▶ _Given records_:
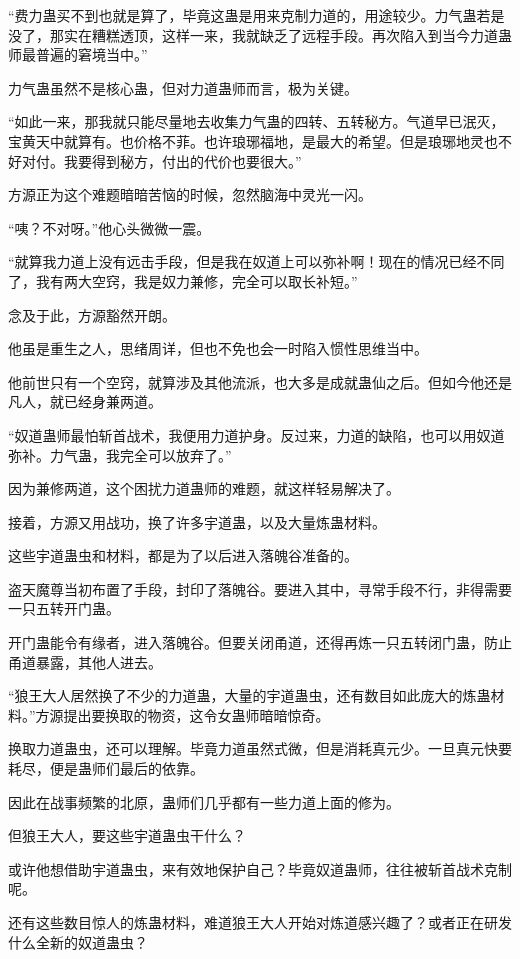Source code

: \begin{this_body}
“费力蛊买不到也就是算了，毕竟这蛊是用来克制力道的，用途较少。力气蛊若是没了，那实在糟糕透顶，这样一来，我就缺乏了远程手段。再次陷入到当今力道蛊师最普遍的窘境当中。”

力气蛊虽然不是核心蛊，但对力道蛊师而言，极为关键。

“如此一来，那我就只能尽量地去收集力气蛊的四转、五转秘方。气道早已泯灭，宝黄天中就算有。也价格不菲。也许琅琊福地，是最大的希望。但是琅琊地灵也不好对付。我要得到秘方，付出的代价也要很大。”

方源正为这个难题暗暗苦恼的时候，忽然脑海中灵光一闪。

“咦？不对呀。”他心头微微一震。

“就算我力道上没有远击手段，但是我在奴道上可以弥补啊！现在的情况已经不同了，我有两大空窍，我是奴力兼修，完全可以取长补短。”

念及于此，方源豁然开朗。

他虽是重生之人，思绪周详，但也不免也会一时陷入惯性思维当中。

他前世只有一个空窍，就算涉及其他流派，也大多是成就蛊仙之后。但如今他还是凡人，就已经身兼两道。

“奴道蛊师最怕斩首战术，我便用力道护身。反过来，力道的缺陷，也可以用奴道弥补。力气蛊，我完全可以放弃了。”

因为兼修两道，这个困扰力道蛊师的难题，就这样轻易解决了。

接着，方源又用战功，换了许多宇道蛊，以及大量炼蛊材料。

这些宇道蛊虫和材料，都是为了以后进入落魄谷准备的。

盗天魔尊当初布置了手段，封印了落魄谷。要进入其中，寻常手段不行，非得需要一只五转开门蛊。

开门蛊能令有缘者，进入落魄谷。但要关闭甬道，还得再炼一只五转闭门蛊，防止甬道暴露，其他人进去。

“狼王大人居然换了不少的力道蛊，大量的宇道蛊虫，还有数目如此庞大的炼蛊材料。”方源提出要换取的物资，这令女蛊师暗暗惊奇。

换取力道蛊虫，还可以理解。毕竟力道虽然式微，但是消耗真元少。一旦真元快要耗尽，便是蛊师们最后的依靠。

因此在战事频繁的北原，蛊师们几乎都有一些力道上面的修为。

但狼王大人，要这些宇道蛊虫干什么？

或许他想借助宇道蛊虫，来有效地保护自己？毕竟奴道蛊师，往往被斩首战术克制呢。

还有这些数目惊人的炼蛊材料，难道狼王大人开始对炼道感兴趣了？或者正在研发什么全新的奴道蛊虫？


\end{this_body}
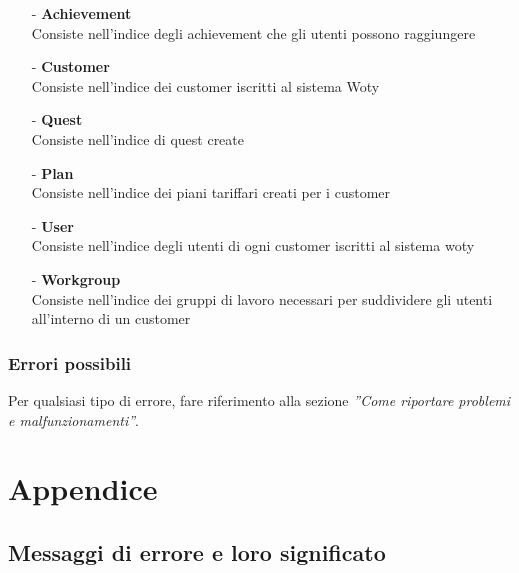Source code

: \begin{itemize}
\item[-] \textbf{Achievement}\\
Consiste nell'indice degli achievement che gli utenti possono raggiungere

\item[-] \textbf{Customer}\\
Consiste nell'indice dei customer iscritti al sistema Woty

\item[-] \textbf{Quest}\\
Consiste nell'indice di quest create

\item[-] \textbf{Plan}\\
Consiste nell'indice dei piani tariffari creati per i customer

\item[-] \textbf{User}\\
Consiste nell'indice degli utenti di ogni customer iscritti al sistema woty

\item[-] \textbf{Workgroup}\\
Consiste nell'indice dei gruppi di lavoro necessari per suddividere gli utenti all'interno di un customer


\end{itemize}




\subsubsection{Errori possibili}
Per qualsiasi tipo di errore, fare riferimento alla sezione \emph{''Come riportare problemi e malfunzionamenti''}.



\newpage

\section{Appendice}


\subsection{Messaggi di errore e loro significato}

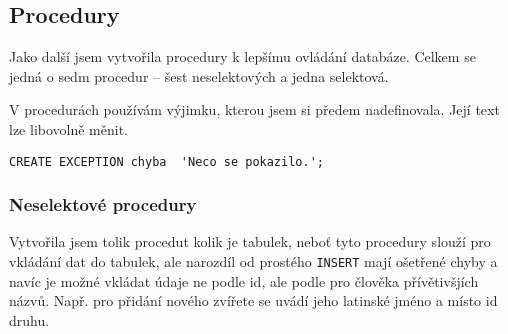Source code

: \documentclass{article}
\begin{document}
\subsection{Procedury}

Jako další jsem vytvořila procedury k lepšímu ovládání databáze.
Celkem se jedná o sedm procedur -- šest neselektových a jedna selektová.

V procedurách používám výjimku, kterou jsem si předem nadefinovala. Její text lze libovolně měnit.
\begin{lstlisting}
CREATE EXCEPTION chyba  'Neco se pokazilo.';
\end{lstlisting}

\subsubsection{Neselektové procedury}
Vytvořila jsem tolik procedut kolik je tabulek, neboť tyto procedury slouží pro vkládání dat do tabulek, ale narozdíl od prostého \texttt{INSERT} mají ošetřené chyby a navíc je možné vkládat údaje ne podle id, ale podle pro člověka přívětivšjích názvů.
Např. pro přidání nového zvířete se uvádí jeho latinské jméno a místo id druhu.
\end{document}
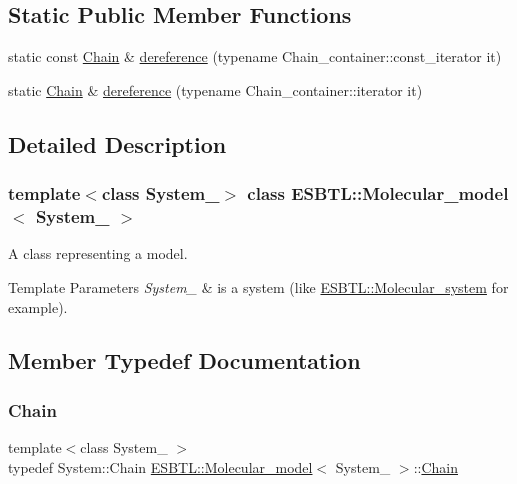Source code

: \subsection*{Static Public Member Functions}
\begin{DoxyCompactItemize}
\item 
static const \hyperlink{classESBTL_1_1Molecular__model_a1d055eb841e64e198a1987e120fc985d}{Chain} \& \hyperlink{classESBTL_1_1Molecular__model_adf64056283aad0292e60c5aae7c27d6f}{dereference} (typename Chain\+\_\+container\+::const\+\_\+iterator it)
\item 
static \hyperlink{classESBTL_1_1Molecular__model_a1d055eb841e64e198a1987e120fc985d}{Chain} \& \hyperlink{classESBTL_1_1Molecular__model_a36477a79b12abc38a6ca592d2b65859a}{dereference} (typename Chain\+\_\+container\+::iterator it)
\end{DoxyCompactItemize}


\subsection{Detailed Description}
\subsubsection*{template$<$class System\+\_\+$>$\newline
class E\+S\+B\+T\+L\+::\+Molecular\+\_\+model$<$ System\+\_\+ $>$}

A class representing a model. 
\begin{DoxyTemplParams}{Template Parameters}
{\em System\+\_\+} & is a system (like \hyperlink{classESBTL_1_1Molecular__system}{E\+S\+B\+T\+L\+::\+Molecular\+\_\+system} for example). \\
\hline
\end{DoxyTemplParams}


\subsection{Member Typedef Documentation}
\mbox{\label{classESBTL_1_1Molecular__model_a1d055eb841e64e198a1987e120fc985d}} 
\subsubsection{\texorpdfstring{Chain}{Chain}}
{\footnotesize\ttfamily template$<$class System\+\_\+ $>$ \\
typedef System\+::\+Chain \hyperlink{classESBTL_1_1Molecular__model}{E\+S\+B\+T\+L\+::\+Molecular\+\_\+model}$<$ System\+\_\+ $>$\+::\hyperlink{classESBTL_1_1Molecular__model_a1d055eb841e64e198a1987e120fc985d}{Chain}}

▶ _Exercise details_:
What you return must match the material above exactly, apart from its pictures.

▶ _Expected answer_:
Source code

: \begin{this_body}
“费力蛊买不到也就是算了，毕竟这蛊是用来克制力道的，用途较少。力气蛊若是没了，那实在糟糕透顶，这样一来，我就缺乏了远程手段。再次陷入到当今力道蛊师最普遍的窘境当中。”

力气蛊虽然不是核心蛊，但对力道蛊师而言，极为关键。

“如此一来，那我就只能尽量地去收集力气蛊的四转、五转秘方。气道早已泯灭，宝黄天中就算有。也价格不菲。也许琅琊福地，是最大的希望。但是琅琊地灵也不好对付。我要得到秘方，付出的代价也要很大。”

方源正为这个难题暗暗苦恼的时候，忽然脑海中灵光一闪。

“咦？不对呀。”他心头微微一震。

“就算我力道上没有远击手段，但是我在奴道上可以弥补啊！现在的情况已经不同了，我有两大空窍，我是奴力兼修，完全可以取长补短。”

念及于此，方源豁然开朗。

他虽是重生之人，思绪周详，但也不免也会一时陷入惯性思维当中。

他前世只有一个空窍，就算涉及其他流派，也大多是成就蛊仙之后。但如今他还是凡人，就已经身兼两道。

“奴道蛊师最怕斩首战术，我便用力道护身。反过来，力道的缺陷，也可以用奴道弥补。力气蛊，我完全可以放弃了。”

因为兼修两道，这个困扰力道蛊师的难题，就这样轻易解决了。

接着，方源又用战功，换了许多宇道蛊，以及大量炼蛊材料。

这些宇道蛊虫和材料，都是为了以后进入落魄谷准备的。

盗天魔尊当初布置了手段，封印了落魄谷。要进入其中，寻常手段不行，非得需要一只五转开门蛊。

开门蛊能令有缘者，进入落魄谷。但要关闭甬道，还得再炼一只五转闭门蛊，防止甬道暴露，其他人进去。

“狼王大人居然换了不少的力道蛊，大量的宇道蛊虫，还有数目如此庞大的炼蛊材料。”方源提出要换取的物资，这令女蛊师暗暗惊奇。

换取力道蛊虫，还可以理解。毕竟力道虽然式微，但是消耗真元少。一旦真元快要耗尽，便是蛊师们最后的依靠。

因此在战事频繁的北原，蛊师们几乎都有一些力道上面的修为。

但狼王大人，要这些宇道蛊虫干什么？

或许他想借助宇道蛊虫，来有效地保护自己？毕竟奴道蛊师，往往被斩首战术克制呢。

还有这些数目惊人的炼蛊材料，难道狼王大人开始对炼道感兴趣了？或者正在研发什么全新的奴道蛊虫？


\end{this_body}
Source code

: \begin{itemize}
\item[-] \textbf{Achievement}\\
Consiste nell'indice degli achievement che gli utenti possono raggiungere

\item[-] \textbf{Customer}\\
Consiste nell'indice dei customer iscritti al sistema Woty

\item[-] \textbf{Quest}\\
Consiste nell'indice di quest create

\item[-] \textbf{Plan}\\
Consiste nell'indice dei piani tariffari creati per i customer

\item[-] \textbf{User}\\
Consiste nell'indice degli utenti di ogni customer iscritti al sistema woty

\item[-] \textbf{Workgroup}\\
Consiste nell'indice dei gruppi di lavoro necessari per suddividere gli utenti all'interno di un customer


\end{itemize}




\subsubsection{Errori possibili}
Per qualsiasi tipo di errore, fare riferimento alla sezione \emph{''Come riportare problemi e malfunzionamenti''}.



\newpage

\section{Appendice}


\subsection{Messaggi di errore e loro significato}

Source code

: \documentclass{article}
\begin{document}
\subsection{Procedury}

Jako další jsem vytvořila procedury k lepšímu ovládání databáze.
Celkem se jedná o sedm procedur -- šest neselektových a jedna selektová.

V procedurách používám výjimku, kterou jsem si předem nadefinovala. Její text lze libovolně měnit.
\begin{lstlisting}
CREATE EXCEPTION chyba  'Neco se pokazilo.';
\end{lstlisting}

\subsubsection{Neselektové procedury}
Vytvořila jsem tolik procedut kolik je tabulek, neboť tyto procedury slouží pro vkládání dat do tabulek, ale narozdíl od prostého \texttt{INSERT} mají ošetřené chyby a navíc je možné vkládat údaje ne podle id, ale podle pro člověka přívětivšjích názvů.
Např. pro přidání nového zvířete se uvádí jeho latinské jméno a místo id druhu.
\end{document}
Source code

: \subsection*{Static Public Member Functions}
\begin{DoxyCompactItemize}
\item 
static const \hyperlink{classESBTL_1_1Molecular__model_a1d055eb841e64e198a1987e120fc985d}{Chain} \& \hyperlink{classESBTL_1_1Molecular__model_adf64056283aad0292e60c5aae7c27d6f}{dereference} (typename Chain\+\_\+container\+::const\+\_\+iterator it)
\item 
static \hyperlink{classESBTL_1_1Molecular__model_a1d055eb841e64e198a1987e120fc985d}{Chain} \& \hyperlink{classESBTL_1_1Molecular__model_a36477a79b12abc38a6ca592d2b65859a}{dereference} (typename Chain\+\_\+container\+::iterator it)
\end{DoxyCompactItemize}


\subsection{Detailed Description}
\subsubsection*{template$<$class System\+\_\+$>$\newline
class E\+S\+B\+T\+L\+::\+Molecular\+\_\+model$<$ System\+\_\+ $>$}

A class representing a model. 
\begin{DoxyTemplParams}{Template Parameters}
{\em System\+\_\+} & is a system (like \hyperlink{classESBTL_1_1Molecular__system}{E\+S\+B\+T\+L\+::\+Molecular\+\_\+system} for example). \\
\hline
\end{DoxyTemplParams}


\subsection{Member Typedef Documentation}
\mbox{\label{classESBTL_1_1Molecular__model_a1d055eb841e64e198a1987e120fc985d}} 
\subsubsection{\texorpdfstring{Chain}{Chain}}
{\footnotesize\ttfamily template$<$class System\+\_\+ $>$ \\
typedef System\+::\+Chain \hyperlink{classESBTL_1_1Molecular__model}{E\+S\+B\+T\+L\+::\+Molecular\+\_\+model}$<$ System\+\_\+ $>$\+::\hyperlink{classESBTL_1_1Molecular__model_a1d055eb841e64e198a1987e120fc985d}{Chain}}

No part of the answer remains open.